When I first started this blog in April of 2012, I was a much different woman than I am today. I was struggling with a new marriage that was already failing and a husband who lied, cheated, kept secrets, withheld sex, and barely contributed to the bills. I felt overwhelmed, ashamed, scared, and, more often than not, worthless. I held it all in, not even reaching out to the people who love me the most. It was my private hell, and the weight of it all was slowly crushing me.
A friend of my now ex-husband had a blog that he shared on Facebook. I started reading it, and discovered an entire community of people who write to share their lives and experiences. I found myself clicking links, reading more blogs, and commenting on a few posts. As tears were streaming down my face from a reply that was more like a novel, I realized something. I wanted a place like that – somewhere to write down my thoughts and feelings. Somewhere to process, and to get things out of my head. This blog was born. I never expected many people to read it, but that never was the goal.

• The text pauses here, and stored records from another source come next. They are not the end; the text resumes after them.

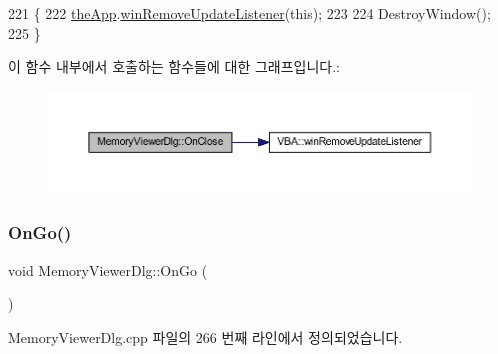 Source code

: \begin{DoxyCode}
221 \{
222   \mbox{\hyperlink{_v_b_a_8cpp_a8095a9d06b37a7efe3723f3218ad8fb3}{theApp}}.\mbox{\hyperlink{class_v_b_a_a2d31a0656df2230310aa8dc9e3a735d3}{winRemoveUpdateListener}}(\textcolor{keyword}{this});
223   
224   DestroyWindow();
225 \}
\end{DoxyCode}
이 함수 내부에서 호출하는 함수들에 대한 그래프입니다.\+:
\nopagebreak
\begin{figure}[H]
\begin{center}
\leavevmode
\includegraphics[width=350pt]{class_memory_viewer_dlg_a49522f159a0ccbca8c511e5c248b9b93_cgraph}
\end{center}
\end{figure}
\mbox{\label{class_memory_viewer_dlg_aa21f28b3490b179e79e3a3687fef0c45}} 
\subsubsection{\texorpdfstring{On\+Go()}{OnGo()}}
{\footnotesize\ttfamily void Memory\+Viewer\+Dlg\+::\+On\+Go (\begin{DoxyParamCaption}{ }\end{DoxyParamCaption})\hspace{0.3cm}{\ttfamily [protected]}}



Memory\+Viewer\+Dlg.\+cpp 파일의 266 번째 라인에서 정의되었습니다.


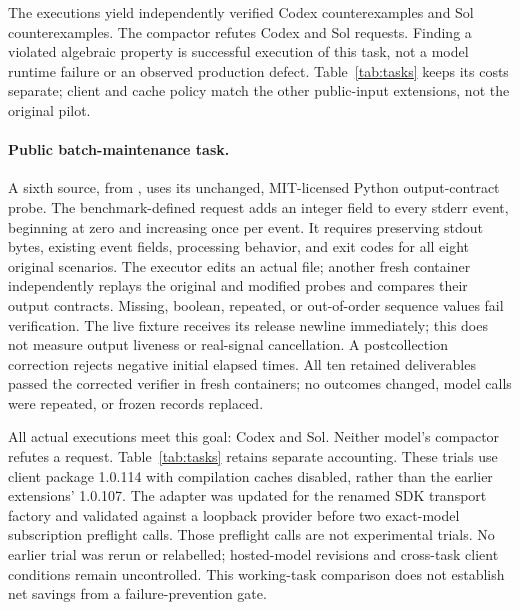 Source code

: The \PropertyExecutions{} executions yield \PropertyCodexAchieved{}
independently verified Codex counterexamples and \PropertySolAchieved{}
Sol counterexamples. The compactor refutes \PropertyCodexRefuted{}
Codex and \PropertySolRefuted{} Sol requests. Finding a violated algebraic
property is successful execution of this task, not a model runtime failure
or an observed production defect. Table~\ref{tab:tasks} keeps its
costs separate; client and cache policy match the other public-input
extensions, not the original pilot.

\paragraph{Public batch-maintenance task.}
A sixth source,  from ,
uses its unchanged, MIT-licensed Python output-contract probe. The
benchmark-defined request adds an integer  field to every
stderr event, beginning at zero and increasing once per event. It requires
preserving stdout bytes, existing event fields, processing behavior, and
exit codes for all eight original scenarios. The executor edits an actual
file; another fresh container independently replays the original and modified
probes and compares their output contracts. Missing, boolean, repeated, or
out-of-order sequence values fail verification. The live fixture receives
its release newline immediately; this does not measure output liveness or
real-signal cancellation.
A postcollection correction rejects negative initial elapsed times. All ten
retained deliverables passed the corrected verifier in fresh containers;
no outcomes changed, model calls were repeated, or frozen records replaced.

All \BatchExecutions{} actual executions meet this goal:
\BatchCodexAchieved{} Codex and \BatchSolAchieved{} Sol. Neither model's
compactor refutes a request. Table~\ref{tab:tasks} retains separate
accounting. These trials use client package 1.0.114 with compilation caches
disabled, rather than the earlier extensions' 1.0.107. The adapter was
updated for the renamed SDK transport factory and validated against a
loopback provider before two exact-model subscription preflight calls.
Those preflight calls are not experimental trials. No earlier trial was
rerun or relabelled; hosted-model revisions and cross-task client conditions
remain uncontrolled. This working-task comparison does not establish net
savings from a failure-prevention gate.

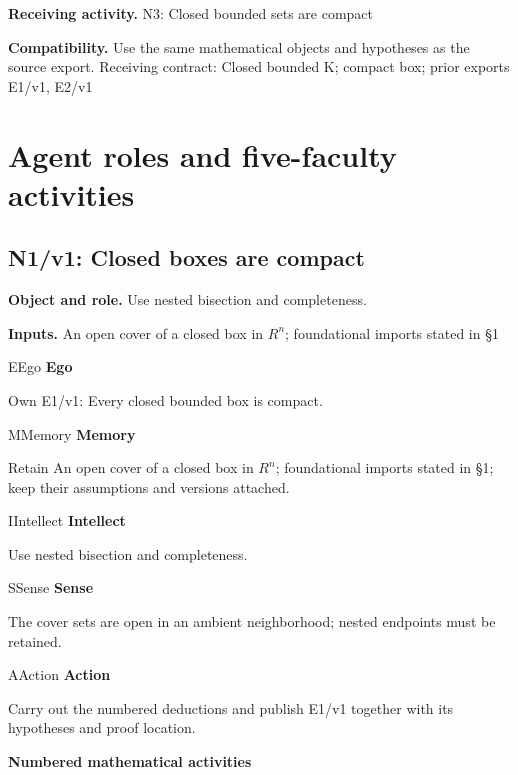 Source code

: \documentclass[preprint,12pt,aps,pra,showkeys,amsmath,amssymb,superscriptaddress,floatfix]{revtex4-2}
\theoremstyle{definition}
\theoremstyle{remark}
\newcommand{\mmfaculty}[3]{%
 \begin{mmfacultybox}{#1}{#2}
 {\sffamily\bfseries\color{MMBlue}#2}\par\smallskip #3
 \end{mmfacultybox}}
\newcommand{\field}[2]{\par\smallskip\noindent\textbf{#1.} #2\par}
\begin{document}
\field{Receiving activity}{N3: Closed bounded sets are compact}

\field{Compatibility}{Use the same mathematical objects and hypotheses as the source export.
Receiving contract: Closed bounded K; compact box; prior exports E1/v1,
E2/v1}

\endgroup

\clearpage\section{Agent roles and five-faculty activities}\begingroup\small\linespread{1.05}\selectfont{}

\subsection{N1/v1: Closed boxes are compact}

\field{Object and role}{Use nested bisection and completeness.}

\field{Inputs}{An open cover of a closed box in \(R^{n}\); foundational imports stated
in §1}

\mmfaculty{E}{Ego}{Own E1/v1: Every closed bounded box is compact.}

\mmfaculty{M}{Memory}{Retain An open cover of a closed box in \(R^{n}\); foundational imports
stated in §1; keep their assumptions and versions attached.}

\mmfaculty{I}{Intellect}{Use nested bisection and completeness.}

\mmfaculty{S}{Sense}{The cover sets are open in an ambient neighborhood; nested endpoints
must be retained.}

\mmfaculty{A}{Action}{Carry out the numbered deductions and publish E1/v1 together with its
hypotheses and proof location.}

\smallskip\noindent\textbf{Numbered mathematical activities}
\end{document}
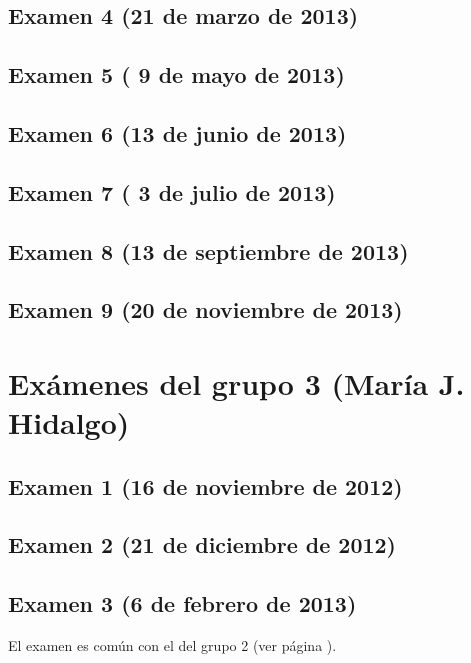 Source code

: \documentclass[a4paper,12pt,twoside]{book}
\begin{document}
\subsection{Examen 4 (21 de marzo de 2013)}
\subsection{Examen 5 ( 9 de mayo de 2013)}
\subsection{Examen 6 (13 de junio de 2013)} 
\subsection{Examen 7 ( 3 de julio de 2013)} 
\label{examen_12_13_2_7}
\subsection{Examen 8 (13 de septiembre de 2013)} 
\label{examen_12_13_2_8}
\subsection{Examen 9 (20 de noviembre de 2013)} 
\label{examen_12_13_2_9}

\section{Exámenes del grupo 3 (María J. Hidalgo)}
\subsection{Examen 1 (16 de noviembre de 2012)}
\subsection{Examen 2 (21 de diciembre de 2012)}
\subsection{Examen 3 (6 de febrero de 2013)}
El examen es común con el del grupo 2 (ver página \pageref{examen_12_13_2_3}).
\end{document}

I certainly didn’t know that creating and writing this blog would literally change my life. But it did. My posts went from timid and apologetic to opinionated and often forceful. I gained friends, support, and a true voice. I started to figure out my identity and recognize my worth. I stopped passively riding out life and accepting less than anyone deserves. I began figuring out what I need and what makes me happy, and pursuing it. Throughout it all, I have blogged. This is my crazy journey through marriage, infidelity, counseling, false reconciliation, separation, divorce, and dating with a little bit of everyday life issues thrown in for spice. I hope it can help anyone else out there going through something similar.
If you want to know more about my story or my relationship, click the Background category. The posts that have to do with what brought me here are in there. I also add to it from time to time with additional details. I have found that it is helpful for me to look forward, look back, and deal with the here and now all at once. My brain is jumbled up like that. Since the start, this blog has morphed into one of my top places for support, understanding, and hope. I have gained more from my followers than I could ever expect to give in return, but I’m going to keep trying. Thank you all!